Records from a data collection
■ ■ ■ ■

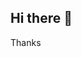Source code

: ## Hi there 👋

<!--
**mr-cri-spy/mr-cri-spy** is a ✨ _special_ ✨ repository because its `README.md` (this file) appears on your GitHub profile.

Here are some ideas to get you started:

- 🔭 I’m currently Studying
- 🌱 I’m currently learning embedded system
- 👯 I’m looking to collaborate on machine learning
- 🤔 I’m looking for help with real_life problems
- 💬 Ask me about my project and if you know some idea about projects
- 📫 How to reach me: 
- 😄 Pronouns: crisp
-  i am Youtuber
- ⚡ Fun fact: i am to free for you guys and something new
-->Thanks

■ ■ ■ ■

WHAT NEEDS TO BE DONE
Your answer should consist of copies of the lines above that include the string "looking".

EXERCISE OUTPUT
- 👯 I’m looking to collaborate on machine learning
- 🤔 I’m looking for help with real_life problems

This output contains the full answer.